Optimizing SPARQL Queries using Shape Statistics
Cardinality estimates are essential for finding a good join order to improve query performance. In order to access the impact of having shapes statistics of RDF graphs on cardinality estimation, we have performed these experiments. We have generated global and shapes statistics and proposed a join ordering technique to make use of these statistics and estimate cardinalities to propose efficient query plans. We used synthetic (LUBM, WATDIV) and a real dataset (i.e., YAGO-4). We compared against the query plans proposed by Jena ARQ query engine, GraphDB, Characteristics Sets, and SumRDF approach. At this page we present technical details of our experiments such as how to generate these statistics, how to run the experiments, the links to the datasets, and finally the results.
Persistent URI & Licence:
All of the data and results presented in our experimental study are available at https://github.com/Kashif-Rabbani/sparql-optimization/ under Apache License 2.0 .
Datasets, Queries and the Statistics used:
We used the following datasets, queries, and the statistics:
How does it work?
1. Generating SHACL Shapes Graph:
Given an RDF graph, we used shaclgen https://pypi.org/project/shaclgen/ library to generate its SHACL shapes graph.
2. Generating Shapes Statistics:
We use Shapes Annotator component to extend SHACL shapes graph with the statistics of the RDF graph.

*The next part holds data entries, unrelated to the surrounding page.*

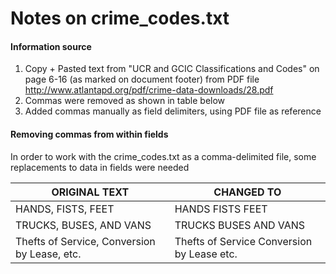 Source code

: # Notes on crime_codes.txt

#### Information source
1. Copy + Pasted text from "UCR and GCIC Classifications and Codes" on page 6-16 (as marked on document footer) from PDF file
http://www.atlantapd.org/pdf/crime-data-downloads/28.pdf
2. Commas were removed as shown in table below
3. Added commas manually as field delimiters, using PDF file as reference

#### Removing commas from within fields
In order to work with the crime_codes.txt as a comma-delimited file, some replacements to data in fields were needed

|ORIGINAL TEXT                                |CHANGED TO                                 |
|---------------------------------------------|-------------------------------------------|
|HANDS, FISTS, FEET                           |HANDS FISTS FEET                           |
|TRUCKS, BUSES, AND VANS                      |TRUCKS BUSES AND VANS                      |
|Thefts of Service, Conversion by Lease, etc. |Thefts of Service Conversion by Lease etc. |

E.g., for YAGO-4 dataset, we use the https://github.com/Kashif-Rabbani/sparql-optimization/blob/main/code/yagoConfig.properties file by setting the generateStatistics=true.
3. Running Experiments:
We loaded all datasets in Jena TDB, bundled the code in a Jar and created a config file to run each type of experiment. For example we used the following pattern fo run experiments using:
-
1. Shapes Statistics
> Set the appropriate paths for the Jena TDB and the directory containing queries in the config files, e.g., for YAGO-4 dataset https://github.com/Kashif-Rabbani/sparql-optimization/blob/main/code/yagoConfig.properties > Set the value fo shapeExec=true , set the number of times the query should run. > Use java -jar code.jar yagoConfig.properties YAGO &> output.log > Logs will be saved in OUTPUT_QUERY directory as benchmarks.csv and also in output.log file. > Use these logs to plot the results.
-
2. Global Statistics
> Follow the same steps as mentioned above for Shapes Statistics, except set the value shapeExec=false and globalStatsExec=true.
-
3. Jena
> Follow the same steps as mentioned above except set the value shapeExec and globalStatsExec as false and jenaExec=true.
-
4. GraphDB
> We loaded each dataset in GraphDB and used 'onto:explain' feature explained https://graphdb.ontotext.com/documentation/standard/explain-plan.html to see the plans and their cardinalities.
-
5. Characteristics Sets
> We used the extended characteristics sets implementation from https://github.com/gmontoya/federatedOptimizer to generate characteristics Sets for each dataset and then gnerated their query plans.
-
6. SumRDF Cardinality Estimator (official link)
> We implemented our join ordering algorithm using SumRDF cardinality estimator. The code is available in the folder https://github.com/Kashif-Rabbani/sparql-optimization/tree/main/sumRDF
Evaluation Results:
Discussed in the paper and available in folder results_data